Revolution at the Table: The Transformation of the American Diet
For most Americans in the 19th century, it wasn't what you ate, but how much you ate, that mattered. Late in the century, doctors wrote books like How To Be Plumb and the voluptuous woman was the ideal. The famed actress Lillian Russell, considered by many the epitome of beauty, weighed almost two hundred pounds. Today, in contrast, Americans seem obsessed with calories, diets and slimness, and with eating healthful amounts of vitamins, minerals, fats and proteins. What sparked this remarkable revolution in the way we eat.
As historian Harvey Levenstein points out, the great American food revolution really occurred between the years 1880 and 1930. Focusing on this pivotal half-century, Levenstein provides a vivid account of the people and social forces that redirected the American diet, spiced with colorful portraits of the reformers, scientists, businessmen, faddists and hucksters who promoted or exploited the eating revolution. Here we meet the MIT chemist Ellen Richards and the "scientific" home economists who failed to change workers' diets, but then succeeded with the middle class...the wealthy faddist Horace Fletcher, the Great Masticator, advocate of a low-protein diet and "thorough mastication" (over 100 chews per mouthful)...the social workers who despaired over immigrants' eating habits, particularly their love of spicey, one-pot dinners...the flamboyant Dr. John Harvey Kellogg, and his brother William, who invented corn flakes as a vegetarian health food...and Elmer McCollum, who discovered vitamins A and D, and who was later hired by General Mills tout the nutritional benefits of white bread.
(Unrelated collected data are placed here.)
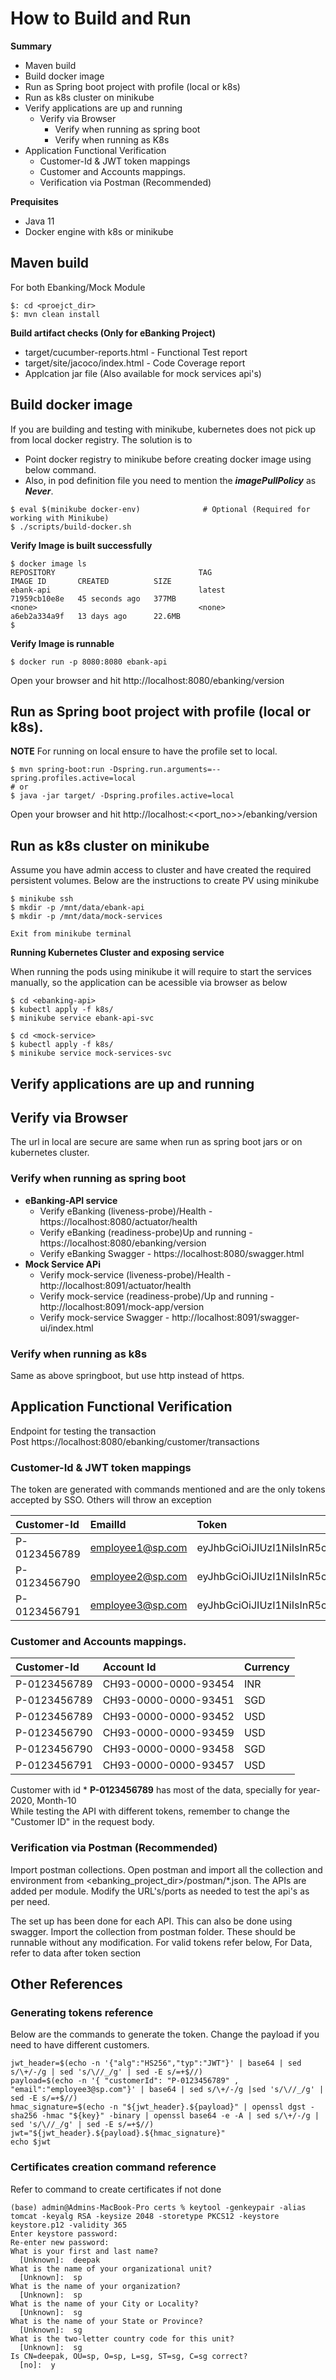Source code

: # How to Build and Run

**Summary**
* Maven build
* Build docker image
* Run as Spring boot project with profile (local or k8s)
* Run as k8s cluster on minikube
* Verify applications are up and running
  * Verify via Browser
    * Verify when running as spring boot
    * Verify when running as K8s
* Application Functional Verification
  * Customer-Id & JWT token mappings
  * Customer and Accounts mappings.
  * Verification via Postman (Recommended)



**Prequisites**
* Java 11
* Docker engine with k8s or minikube 


## Maven build

For both Ebanking/Mock Module
```shell
$: cd <proejct_dir>
$: mvn clean install
```

**Build artifact checks (Only for eBanking Project)**
* target/cucumber-reports.html - Functional Test report
* target/site/jacoco/index.html - Code Coverage report
* Applcation jar file (Also available for mock services api's)


## Build docker image

If you are building and testing with minikube, kubernetes does not pick up from local docker registry. 
The solution is to 
* Point docker registry to minikube before creating docker image using below command. 
* Also, in pod definition file you need to mention the ***imagePullPolicy*** as ***Never***. 

```shell
$ eval $(minikube docker-env)              # Optional (Required for working with Minikube)
$ ./scripts/build-docker.sh
```

**Verify Image is built successfully**

```shell
$ docker image ls
REPOSITORY                                TAG                       IMAGE ID       CREATED          SIZE
ebank-api                                 latest                    71959cb10e8e   45 seconds ago   377MB
<none>                                    <none>                    a6eb2a334a9f   13 days ago      22.6MB
$
```
**Verify Image is runnable**
```shell
$ docker run -p 8080:8080 ebank-api
```
Open your browser and hit http://localhost:8080/ebanking/version


## Run as Spring boot project with profile (local or k8s).
**NOTE** For running on local ensure to have the profile set to local.
```shell
$ mvn spring-boot:run -Dspring.run.arguments=--spring.profiles.active=local
# or
$ java -jar target/ -Dspring.profiles.active=local
```
Open your browser and hit http://localhost:<<port_no>>/ebanking/version


## Run as k8s cluster on minikube

Assume you have admin access to cluster and have created the required persistent volumes. Below are the instructions to create PV using minikube
```shell
$ minikube ssh
$ mkdir -p /mnt/data/ebank-api
$ mkdir -p /mnt/data/mock-services

Exit from minikube terminal
```

**Running Kubernetes Cluster and exposing service**

When running the pods using minikube it will require to start the services manually, so the application can be acessible via browser as below
```shell
$ cd <ebanking-api>
$ kubectl apply -f k8s/
$ minikube service ebank-api-svc

$ cd <mock-service>
$ kubectl apply -f k8s/
$ minikube service mock-services-svc
```

## Verify applications are up and running

## Verify via Browser
The url in local are secure are same when run as spring boot jars or on kubernetes cluster.

### Verify when running as spring boot
* **eBanking-API service**
    * Verify eBanking (liveness-probe)/Health - https://localhost:8080/actuator/health
    * Verify eBanking (readiness-probe)Up and running - https://localhost:8080/ebanking/version
    * Verify eBanking Swagger - https://localhost:8080/swagger.html
* **Mock Service APi**
    * Verify mock-service (liveness-probe)/Health - http://localhost:8091/actuator/health
    * Verify mock-service (readiness-probe)/Up and running - http://localhost:8091/mock-app/version 
    * Verify mock-service Swagger - http://localhost:8091/swagger-ui/index.html


### Verify when running as k8s
  Same as above springboot, but use http instead of https.

## Application Functional Verification

Endpoint for testing the transaction <br>
Post https://localhost:8080/ebanking/customer/transactions



### Customer-Id & JWT token mappings
The token are generated with commands mentioned and are the only tokens accepted by SSO. Others will throw an exception

|Customer-Id|EmailId| Token |
|:-----|:-----|:--------|
|P-0123456789|employee1@sp.com|eyJhbGciOiJIUzI1NiIsInR5cCI6IkpXVCJ9.eyAiY3VzdG9tZXJJZCI6ICJQLTAxMjM0NTY3ODkiICwgImVtYWlsIjoiZW1wbG95ZWUxQHNwLmNvbSJ9.XbgM2NJiTKhuSgzL6MUNU1uarkUoH0kIASs5_JLbSGg|
|P-0123456790|employee2@sp.com|eyJhbGciOiJIUzI1NiIsInR5cCI6IkpXVCJ9.eyAiY3VzdG9tZXJJZCI6ICJQLTAxMjM0NTY3ODkiICwgImVtYWlsIjoiZW1wbG95ZWUyQHNwLmNvbSJ9.3mJ0aHF21El_bsfBvwIccxvOcg6_qa_KvlJmWC56XuA|
|P-0123456791|employee3@sp.com|eyJhbGciOiJIUzI1NiIsInR5cCI6IkpXVCJ9.eyAiY3VzdG9tZXJJZCI6ICJQLTAxMjM0NTY3ODkiICwgImVtYWlsIjoiZW1wbG95ZWUzQHNwLmNvbSJ9.nLxacDiNrEOcvZ-qlGgJ1ugEGNBxTck2AwFBIwZBsS0|


### Customer and Accounts mappings.
|Customer-Id|Account Id| Currency|
|:-----|:-----|:--------|
|P-0123456789|CH93-0000-0000-93454|INR|
|P-0123456789|CH93-0000-0000-93451|SGD|
|P-0123456789|CH93-0000-0000-93452|USD|
|P-0123456790|CH93-0000-0000-93459|USD|
|P-0123456790|CH93-0000-0000-93458|SGD|
|P-0123456791|CH93-0000-0000-93457|USD|

Customer with id * **P-0123456789** has most of the data, specially for year-2020, Month-10   
While testing the API with different tokens, remember to change the "Customer ID" in the request body.

### Verification via Postman (Recommended)
Import postman collections. Open postman and import all the collection and environment from <ebanking_project_dir>/postman/*.json. The APIs are added per module. Modify the URL's/ports as needed to test the api's as per need.

The set up has been done for each API. This can also be done using swagger.
Import the collection from postman folder. These should be runnable without any modification. For valid tokens refer below,
For Data, refer to data after token section




## Other References
### Generating tokens reference
Below are the commands to generate the token. Change the payload if you need to have different customers. 
```shell
jwt_header=$(echo -n '{"alg":"HS256","typ":"JWT"}' | base64 | sed s/\+/-/g | sed 's/\//_/g' | sed -E s/=+$//)
payload=$(echo -n '{ "customerId": "P-0123456789" , "email":"employee3@sp.com"}' | base64 | sed s/\+/-/g |sed 's/\//_/g' |  sed -E s/=+$//)
hmac_signature=$(echo -n "${jwt_header}.${payload}" | openssl dgst -sha256 -hmac "${key}" -binary | openssl base64 -e -A | sed s/\+/-/g | sed 's/\//_/g' | sed -E s/=+$//)
jwt="${jwt_header}.${payload}.${hmac_signature}"
echo $jwt
```


### Certificates creation command reference
Refer to command to create certificates if not done
```shell
(base) admin@Admins-MacBook-Pro certs % keytool -genkeypair -alias tomcat -keyalg RSA -keysize 2048 -storetype PKCS12 -keystore keystore.p12 -validity 365
Enter keystore password:  
Re-enter new password: 
What is your first and last name?
  [Unknown]:  deepak
What is the name of your organizational unit?
  [Unknown]:  sp
What is the name of your organization?
  [Unknown]:  sp
What is the name of your City or Locality?
  [Unknown]:  sg
What is the name of your State or Province?
  [Unknown]:  sg
What is the two-letter country code for this unit?
  [Unknown]:  sg
Is CN=deepak, OU=sp, O=sp, L=sg, ST=sg, C=sg correct?
  [no]:  y

```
Levenstein serves up fascinating insights into the social, economic, and political forces that spurred the eating revolution--urbanization, immigration, technological and agricultural advances, and the changing role of women in society. He examines how nutritional science developed in America; how Prohibition's ban on wine helped destroy French cuisine in America; how changes in women's work, marriage, and the family led to lighter, time-saving meals; and how giant food corporations used massive advertising budgets to change the way Americans prepared foods.
By 1930, the eating habits of Americans had undergone an incredible metamorphosis. For anyone who has ever wondered why we eat what we eat, and why we sometimes change, this wide-ranging, colorful social history offers some illuminating and even surprising answers.